■ What the task requires
From the records below, copy out exactly the lines from the one containing "## Podaci o studentu" to the one containing "## Opis domene", both included. Add nothing else.

■ Exercise materials
════

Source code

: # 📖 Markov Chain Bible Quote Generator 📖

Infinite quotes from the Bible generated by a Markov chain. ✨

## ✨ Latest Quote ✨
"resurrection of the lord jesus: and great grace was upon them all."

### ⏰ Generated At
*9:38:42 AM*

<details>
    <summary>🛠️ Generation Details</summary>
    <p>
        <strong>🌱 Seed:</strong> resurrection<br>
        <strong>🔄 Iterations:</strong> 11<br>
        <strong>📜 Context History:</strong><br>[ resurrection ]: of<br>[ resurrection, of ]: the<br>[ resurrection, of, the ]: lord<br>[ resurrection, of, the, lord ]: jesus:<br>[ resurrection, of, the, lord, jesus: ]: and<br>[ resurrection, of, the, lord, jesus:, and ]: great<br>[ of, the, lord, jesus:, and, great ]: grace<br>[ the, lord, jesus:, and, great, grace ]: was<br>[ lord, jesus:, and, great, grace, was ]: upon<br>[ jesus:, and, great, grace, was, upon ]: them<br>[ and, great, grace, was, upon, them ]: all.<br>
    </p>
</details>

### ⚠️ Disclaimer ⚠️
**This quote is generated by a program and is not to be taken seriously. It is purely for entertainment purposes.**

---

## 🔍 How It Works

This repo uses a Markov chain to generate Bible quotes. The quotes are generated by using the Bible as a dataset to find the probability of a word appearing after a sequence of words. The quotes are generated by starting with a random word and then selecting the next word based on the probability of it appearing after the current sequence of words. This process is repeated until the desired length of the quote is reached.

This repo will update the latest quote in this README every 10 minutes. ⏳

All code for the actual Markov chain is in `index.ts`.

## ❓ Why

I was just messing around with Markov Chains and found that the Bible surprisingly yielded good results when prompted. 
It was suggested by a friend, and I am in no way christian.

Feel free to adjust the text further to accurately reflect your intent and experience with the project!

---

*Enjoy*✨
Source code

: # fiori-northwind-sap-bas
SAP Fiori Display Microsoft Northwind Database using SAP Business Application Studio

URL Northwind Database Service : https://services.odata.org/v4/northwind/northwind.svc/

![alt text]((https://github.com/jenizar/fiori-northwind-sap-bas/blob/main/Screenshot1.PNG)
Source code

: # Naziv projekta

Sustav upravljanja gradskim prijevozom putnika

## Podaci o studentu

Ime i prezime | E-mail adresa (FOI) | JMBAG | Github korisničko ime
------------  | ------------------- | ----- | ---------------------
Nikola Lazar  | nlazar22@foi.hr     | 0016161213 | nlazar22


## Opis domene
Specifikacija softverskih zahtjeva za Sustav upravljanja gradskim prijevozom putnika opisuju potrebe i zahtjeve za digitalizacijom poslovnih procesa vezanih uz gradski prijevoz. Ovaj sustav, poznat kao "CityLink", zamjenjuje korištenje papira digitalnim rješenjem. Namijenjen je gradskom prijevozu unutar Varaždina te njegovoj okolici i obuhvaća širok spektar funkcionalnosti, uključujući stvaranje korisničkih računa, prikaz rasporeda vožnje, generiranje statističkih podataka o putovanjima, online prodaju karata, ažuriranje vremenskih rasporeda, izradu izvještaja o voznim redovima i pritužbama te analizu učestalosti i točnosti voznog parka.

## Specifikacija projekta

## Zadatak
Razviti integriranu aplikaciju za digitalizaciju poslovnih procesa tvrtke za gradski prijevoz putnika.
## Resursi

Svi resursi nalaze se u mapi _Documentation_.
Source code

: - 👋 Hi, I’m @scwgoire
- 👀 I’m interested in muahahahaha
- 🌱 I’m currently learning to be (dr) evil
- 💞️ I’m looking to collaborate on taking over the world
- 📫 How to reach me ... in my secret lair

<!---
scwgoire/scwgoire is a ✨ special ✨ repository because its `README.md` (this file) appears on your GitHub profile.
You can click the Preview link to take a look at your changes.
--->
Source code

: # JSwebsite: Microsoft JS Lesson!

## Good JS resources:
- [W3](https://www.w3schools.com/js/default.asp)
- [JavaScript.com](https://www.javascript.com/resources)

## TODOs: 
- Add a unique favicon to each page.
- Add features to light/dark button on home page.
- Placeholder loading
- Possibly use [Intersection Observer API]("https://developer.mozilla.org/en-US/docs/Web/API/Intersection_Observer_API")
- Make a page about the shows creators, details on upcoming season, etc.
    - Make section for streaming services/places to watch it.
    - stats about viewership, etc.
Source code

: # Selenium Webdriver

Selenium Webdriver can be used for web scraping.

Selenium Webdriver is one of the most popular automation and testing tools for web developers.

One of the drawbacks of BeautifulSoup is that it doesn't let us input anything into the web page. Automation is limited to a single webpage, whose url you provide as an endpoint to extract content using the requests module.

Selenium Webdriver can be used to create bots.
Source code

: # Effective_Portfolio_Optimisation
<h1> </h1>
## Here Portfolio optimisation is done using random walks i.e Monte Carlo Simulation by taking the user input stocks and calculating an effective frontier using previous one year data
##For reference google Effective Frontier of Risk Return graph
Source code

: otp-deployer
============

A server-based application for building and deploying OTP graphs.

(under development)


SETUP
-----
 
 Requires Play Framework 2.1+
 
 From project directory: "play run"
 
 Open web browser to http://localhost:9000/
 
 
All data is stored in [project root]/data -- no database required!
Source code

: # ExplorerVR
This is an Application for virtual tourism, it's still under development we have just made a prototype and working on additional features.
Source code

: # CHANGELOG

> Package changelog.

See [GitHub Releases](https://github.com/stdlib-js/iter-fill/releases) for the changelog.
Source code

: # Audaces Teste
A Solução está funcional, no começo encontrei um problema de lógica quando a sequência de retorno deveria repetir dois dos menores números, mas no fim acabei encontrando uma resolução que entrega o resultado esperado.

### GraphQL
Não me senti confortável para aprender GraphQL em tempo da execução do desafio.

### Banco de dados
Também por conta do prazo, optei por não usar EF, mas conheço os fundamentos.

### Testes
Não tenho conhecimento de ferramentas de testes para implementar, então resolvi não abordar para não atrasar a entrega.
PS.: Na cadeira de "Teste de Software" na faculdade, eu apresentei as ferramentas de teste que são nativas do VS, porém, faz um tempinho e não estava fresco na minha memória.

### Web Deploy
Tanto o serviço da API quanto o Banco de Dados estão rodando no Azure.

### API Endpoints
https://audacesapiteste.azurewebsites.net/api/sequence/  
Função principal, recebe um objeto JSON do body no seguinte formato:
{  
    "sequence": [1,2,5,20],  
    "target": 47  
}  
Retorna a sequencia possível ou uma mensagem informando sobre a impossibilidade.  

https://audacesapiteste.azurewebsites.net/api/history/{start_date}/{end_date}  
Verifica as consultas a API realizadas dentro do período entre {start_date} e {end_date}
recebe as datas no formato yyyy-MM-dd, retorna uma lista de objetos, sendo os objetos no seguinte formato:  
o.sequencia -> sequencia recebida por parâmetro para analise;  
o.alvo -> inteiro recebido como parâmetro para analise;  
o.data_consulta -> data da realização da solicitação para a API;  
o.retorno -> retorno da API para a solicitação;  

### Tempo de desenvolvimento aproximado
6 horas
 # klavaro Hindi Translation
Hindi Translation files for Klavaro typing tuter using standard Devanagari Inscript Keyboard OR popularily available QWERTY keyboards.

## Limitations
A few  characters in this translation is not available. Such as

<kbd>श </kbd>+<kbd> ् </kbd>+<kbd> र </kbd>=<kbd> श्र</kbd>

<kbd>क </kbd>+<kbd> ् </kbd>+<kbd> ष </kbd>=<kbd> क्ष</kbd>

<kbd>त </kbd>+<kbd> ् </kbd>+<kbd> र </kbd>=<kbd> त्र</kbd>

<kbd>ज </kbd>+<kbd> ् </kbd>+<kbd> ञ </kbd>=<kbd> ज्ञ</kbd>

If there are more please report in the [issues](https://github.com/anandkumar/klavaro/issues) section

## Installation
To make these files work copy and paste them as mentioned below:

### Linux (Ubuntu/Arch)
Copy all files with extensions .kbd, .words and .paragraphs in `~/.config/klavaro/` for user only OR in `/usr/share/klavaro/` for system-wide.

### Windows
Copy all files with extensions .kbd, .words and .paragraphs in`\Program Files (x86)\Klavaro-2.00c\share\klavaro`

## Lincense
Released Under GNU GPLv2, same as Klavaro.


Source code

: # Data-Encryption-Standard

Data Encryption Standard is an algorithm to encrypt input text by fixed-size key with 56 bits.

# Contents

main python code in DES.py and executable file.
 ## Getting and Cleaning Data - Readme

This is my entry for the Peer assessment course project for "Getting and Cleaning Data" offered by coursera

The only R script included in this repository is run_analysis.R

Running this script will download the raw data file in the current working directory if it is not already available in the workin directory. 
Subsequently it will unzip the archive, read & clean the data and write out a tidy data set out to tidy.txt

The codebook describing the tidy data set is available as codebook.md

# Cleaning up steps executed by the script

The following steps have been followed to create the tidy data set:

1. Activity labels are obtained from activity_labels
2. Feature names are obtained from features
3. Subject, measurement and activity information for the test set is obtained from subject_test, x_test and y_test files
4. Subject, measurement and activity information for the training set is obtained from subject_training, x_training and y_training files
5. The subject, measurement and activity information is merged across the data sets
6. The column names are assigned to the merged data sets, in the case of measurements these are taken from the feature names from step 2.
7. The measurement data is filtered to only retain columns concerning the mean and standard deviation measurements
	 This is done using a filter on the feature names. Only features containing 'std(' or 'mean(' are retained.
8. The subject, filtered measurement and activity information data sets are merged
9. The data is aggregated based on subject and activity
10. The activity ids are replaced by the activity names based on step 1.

════

■ Answer below
## Podaci o studentu

Ime i prezime | E-mail adresa (FOI) | JMBAG | Github korisničko ime
------------  | ------------------- | ----- | ---------------------
Nikola Lazar  | nlazar22@foi.hr     | 0016161213 | nlazar22


## Opis domene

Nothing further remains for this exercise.